Source material section start
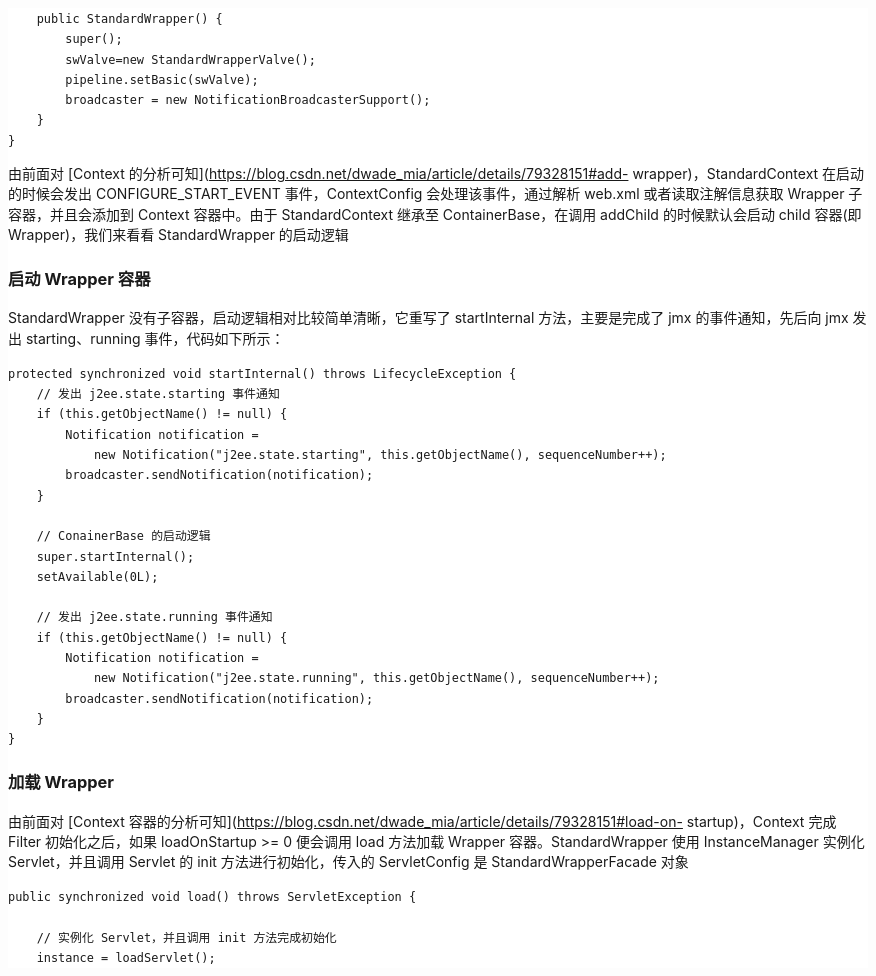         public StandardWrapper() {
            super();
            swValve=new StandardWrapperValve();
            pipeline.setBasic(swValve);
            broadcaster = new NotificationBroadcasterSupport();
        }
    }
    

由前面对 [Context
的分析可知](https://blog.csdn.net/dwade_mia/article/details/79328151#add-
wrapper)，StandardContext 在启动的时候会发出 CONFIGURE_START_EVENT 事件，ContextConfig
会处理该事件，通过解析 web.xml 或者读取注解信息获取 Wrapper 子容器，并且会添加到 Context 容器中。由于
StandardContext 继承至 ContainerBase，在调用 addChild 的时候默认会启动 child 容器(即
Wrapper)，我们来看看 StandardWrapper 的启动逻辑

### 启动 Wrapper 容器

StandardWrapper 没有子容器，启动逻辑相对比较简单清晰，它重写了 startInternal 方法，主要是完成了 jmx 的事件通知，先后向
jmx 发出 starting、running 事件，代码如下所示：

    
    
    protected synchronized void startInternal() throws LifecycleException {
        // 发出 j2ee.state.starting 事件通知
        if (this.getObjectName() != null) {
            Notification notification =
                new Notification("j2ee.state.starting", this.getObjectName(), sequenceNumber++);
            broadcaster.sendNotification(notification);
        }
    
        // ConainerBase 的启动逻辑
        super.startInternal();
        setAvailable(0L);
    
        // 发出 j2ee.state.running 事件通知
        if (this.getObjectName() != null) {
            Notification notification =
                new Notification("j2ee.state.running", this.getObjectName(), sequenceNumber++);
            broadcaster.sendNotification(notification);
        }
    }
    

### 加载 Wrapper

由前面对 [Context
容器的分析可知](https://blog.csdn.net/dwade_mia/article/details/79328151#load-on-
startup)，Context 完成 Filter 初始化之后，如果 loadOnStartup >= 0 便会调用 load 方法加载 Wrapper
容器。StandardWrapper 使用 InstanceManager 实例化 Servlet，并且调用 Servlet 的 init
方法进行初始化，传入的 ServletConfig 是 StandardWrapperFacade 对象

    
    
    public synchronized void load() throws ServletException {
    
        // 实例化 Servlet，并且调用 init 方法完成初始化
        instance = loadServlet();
Source material section end
Source material section start
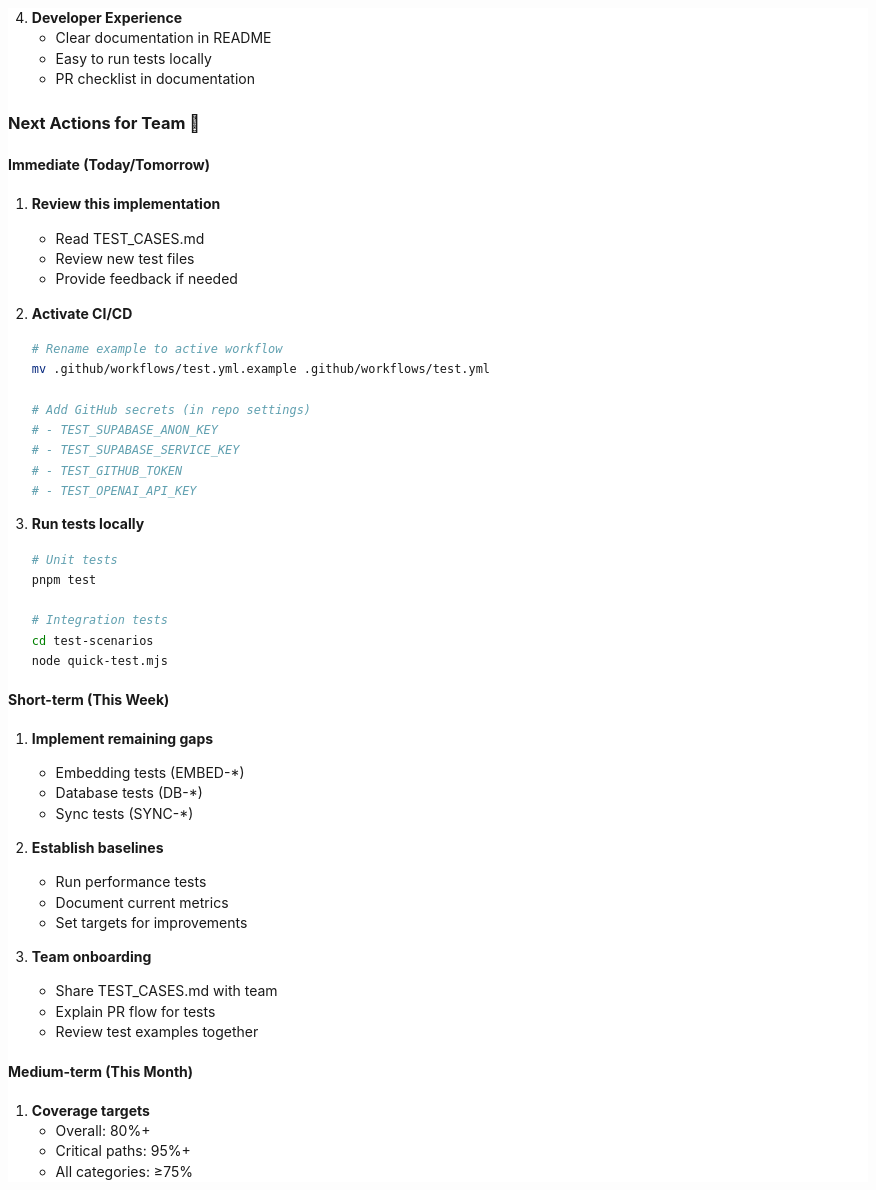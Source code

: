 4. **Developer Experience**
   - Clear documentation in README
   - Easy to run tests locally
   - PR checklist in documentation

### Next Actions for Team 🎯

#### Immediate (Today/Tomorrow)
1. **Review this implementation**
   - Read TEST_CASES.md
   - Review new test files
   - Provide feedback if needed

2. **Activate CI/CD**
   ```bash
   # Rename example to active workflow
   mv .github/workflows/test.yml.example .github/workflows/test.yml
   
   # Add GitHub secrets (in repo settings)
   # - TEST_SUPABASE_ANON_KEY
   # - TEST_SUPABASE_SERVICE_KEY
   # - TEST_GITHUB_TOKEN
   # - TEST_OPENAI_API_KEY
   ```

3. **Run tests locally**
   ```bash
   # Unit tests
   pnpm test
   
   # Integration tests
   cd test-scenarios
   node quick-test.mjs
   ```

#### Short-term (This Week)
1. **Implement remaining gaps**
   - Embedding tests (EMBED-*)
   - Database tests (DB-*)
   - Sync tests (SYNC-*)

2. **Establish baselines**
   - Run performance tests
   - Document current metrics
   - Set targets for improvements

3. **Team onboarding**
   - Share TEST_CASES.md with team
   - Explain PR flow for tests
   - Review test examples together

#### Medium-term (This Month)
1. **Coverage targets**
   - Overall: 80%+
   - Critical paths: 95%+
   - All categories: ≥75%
Source material section end
(Task goal): Where the word "blog" appears in a line of the entries, copy that line.

(Solved exercise):
的分析可知](https://blog.csdn.net/dwade_mia/article/details/79328151#add-
容器的分析可知](https://blog.csdn.net/dwade_mia/article/details/79328151#load-on-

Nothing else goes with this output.